**Assigned task:** For this exercise, report every line of the material that includes "Profile".

**The records:**

##############################

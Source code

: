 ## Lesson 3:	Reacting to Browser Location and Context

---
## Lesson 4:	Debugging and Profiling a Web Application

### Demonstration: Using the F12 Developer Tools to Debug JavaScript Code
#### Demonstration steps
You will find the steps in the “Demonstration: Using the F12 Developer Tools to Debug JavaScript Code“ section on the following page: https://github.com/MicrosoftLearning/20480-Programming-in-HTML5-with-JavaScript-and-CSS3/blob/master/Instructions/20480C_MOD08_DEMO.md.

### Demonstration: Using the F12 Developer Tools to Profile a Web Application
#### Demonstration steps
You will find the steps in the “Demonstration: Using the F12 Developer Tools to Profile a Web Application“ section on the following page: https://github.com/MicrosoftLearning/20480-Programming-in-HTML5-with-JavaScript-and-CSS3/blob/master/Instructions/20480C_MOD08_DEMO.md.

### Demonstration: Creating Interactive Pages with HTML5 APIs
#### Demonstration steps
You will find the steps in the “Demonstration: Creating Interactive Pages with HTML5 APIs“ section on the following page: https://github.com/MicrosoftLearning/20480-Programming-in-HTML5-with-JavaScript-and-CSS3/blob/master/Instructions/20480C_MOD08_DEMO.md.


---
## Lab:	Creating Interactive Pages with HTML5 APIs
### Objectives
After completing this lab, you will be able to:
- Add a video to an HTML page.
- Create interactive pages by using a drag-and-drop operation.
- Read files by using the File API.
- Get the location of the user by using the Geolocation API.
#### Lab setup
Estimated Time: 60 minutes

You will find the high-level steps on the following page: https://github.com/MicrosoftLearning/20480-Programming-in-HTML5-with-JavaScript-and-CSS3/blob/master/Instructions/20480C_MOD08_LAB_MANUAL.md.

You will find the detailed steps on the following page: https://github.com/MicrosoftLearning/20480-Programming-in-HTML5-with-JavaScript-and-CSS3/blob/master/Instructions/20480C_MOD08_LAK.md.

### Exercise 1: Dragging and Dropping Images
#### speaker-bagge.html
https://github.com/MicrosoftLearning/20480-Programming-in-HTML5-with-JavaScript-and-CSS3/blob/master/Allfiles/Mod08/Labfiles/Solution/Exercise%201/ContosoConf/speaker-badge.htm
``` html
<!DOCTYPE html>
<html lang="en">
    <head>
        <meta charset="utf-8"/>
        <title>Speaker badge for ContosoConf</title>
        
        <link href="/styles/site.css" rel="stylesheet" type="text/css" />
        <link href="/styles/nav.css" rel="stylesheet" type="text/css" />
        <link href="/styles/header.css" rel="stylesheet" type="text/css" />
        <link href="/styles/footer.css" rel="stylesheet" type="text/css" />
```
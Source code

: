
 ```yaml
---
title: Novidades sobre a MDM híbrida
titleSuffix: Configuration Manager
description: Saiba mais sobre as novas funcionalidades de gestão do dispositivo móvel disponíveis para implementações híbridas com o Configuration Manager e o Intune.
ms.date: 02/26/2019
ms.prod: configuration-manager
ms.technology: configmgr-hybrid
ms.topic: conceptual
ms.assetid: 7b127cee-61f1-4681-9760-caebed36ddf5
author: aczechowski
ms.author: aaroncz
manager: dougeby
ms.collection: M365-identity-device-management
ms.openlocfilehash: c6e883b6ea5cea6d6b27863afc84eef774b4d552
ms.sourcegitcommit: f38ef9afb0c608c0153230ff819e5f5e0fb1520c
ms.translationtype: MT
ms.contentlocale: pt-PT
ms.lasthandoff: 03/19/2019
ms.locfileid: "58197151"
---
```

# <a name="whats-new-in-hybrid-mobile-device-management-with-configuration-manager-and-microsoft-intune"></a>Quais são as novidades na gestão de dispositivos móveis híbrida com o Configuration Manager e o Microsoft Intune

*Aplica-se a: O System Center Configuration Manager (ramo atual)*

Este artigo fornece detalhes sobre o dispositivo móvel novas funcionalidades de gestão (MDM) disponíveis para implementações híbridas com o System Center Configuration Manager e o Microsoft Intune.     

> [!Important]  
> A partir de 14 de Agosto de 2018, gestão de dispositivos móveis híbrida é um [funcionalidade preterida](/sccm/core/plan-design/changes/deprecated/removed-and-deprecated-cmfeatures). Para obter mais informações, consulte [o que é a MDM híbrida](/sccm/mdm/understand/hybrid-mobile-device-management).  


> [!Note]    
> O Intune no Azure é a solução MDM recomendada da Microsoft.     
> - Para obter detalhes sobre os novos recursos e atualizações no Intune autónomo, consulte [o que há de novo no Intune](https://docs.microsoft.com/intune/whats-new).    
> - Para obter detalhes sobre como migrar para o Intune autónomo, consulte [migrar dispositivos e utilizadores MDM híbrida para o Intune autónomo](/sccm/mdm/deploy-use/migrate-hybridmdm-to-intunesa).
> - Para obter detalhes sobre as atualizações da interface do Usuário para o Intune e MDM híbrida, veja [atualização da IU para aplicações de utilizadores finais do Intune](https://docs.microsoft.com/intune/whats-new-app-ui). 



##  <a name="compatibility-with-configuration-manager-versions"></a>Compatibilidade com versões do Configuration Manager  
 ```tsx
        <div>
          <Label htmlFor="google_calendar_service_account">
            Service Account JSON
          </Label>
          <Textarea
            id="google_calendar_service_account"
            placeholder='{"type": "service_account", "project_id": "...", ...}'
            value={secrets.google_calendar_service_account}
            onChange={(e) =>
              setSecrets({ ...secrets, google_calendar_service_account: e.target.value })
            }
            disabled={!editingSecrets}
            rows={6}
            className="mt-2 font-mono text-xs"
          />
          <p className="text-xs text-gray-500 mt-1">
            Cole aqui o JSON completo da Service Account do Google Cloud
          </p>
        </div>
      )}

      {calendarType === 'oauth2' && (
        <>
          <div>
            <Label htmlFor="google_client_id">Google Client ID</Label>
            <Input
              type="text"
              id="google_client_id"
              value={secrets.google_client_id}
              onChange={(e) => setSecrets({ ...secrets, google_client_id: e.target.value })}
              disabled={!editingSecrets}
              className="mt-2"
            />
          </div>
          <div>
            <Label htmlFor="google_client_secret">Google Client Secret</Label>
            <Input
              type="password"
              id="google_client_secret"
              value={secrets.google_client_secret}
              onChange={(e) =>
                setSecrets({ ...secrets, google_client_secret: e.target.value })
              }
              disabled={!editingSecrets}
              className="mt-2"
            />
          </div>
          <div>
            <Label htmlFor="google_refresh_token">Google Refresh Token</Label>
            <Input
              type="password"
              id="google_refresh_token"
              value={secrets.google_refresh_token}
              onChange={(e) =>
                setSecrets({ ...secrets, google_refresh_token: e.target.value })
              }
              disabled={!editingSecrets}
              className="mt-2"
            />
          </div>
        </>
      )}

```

##############################

**Task output:**
### Demonstration: Using the F12 Developer Tools to Profile a Web Application
You will find the steps in the “Demonstration: Using the F12 Developer Tools to Profile a Web Application“ section on the following page: https://github.com/MicrosoftLearning/20480-Programming-in-HTML5-with-JavaScript-and-CSS3/blob/master/Instructions/20480C_MOD08_DEMO.md.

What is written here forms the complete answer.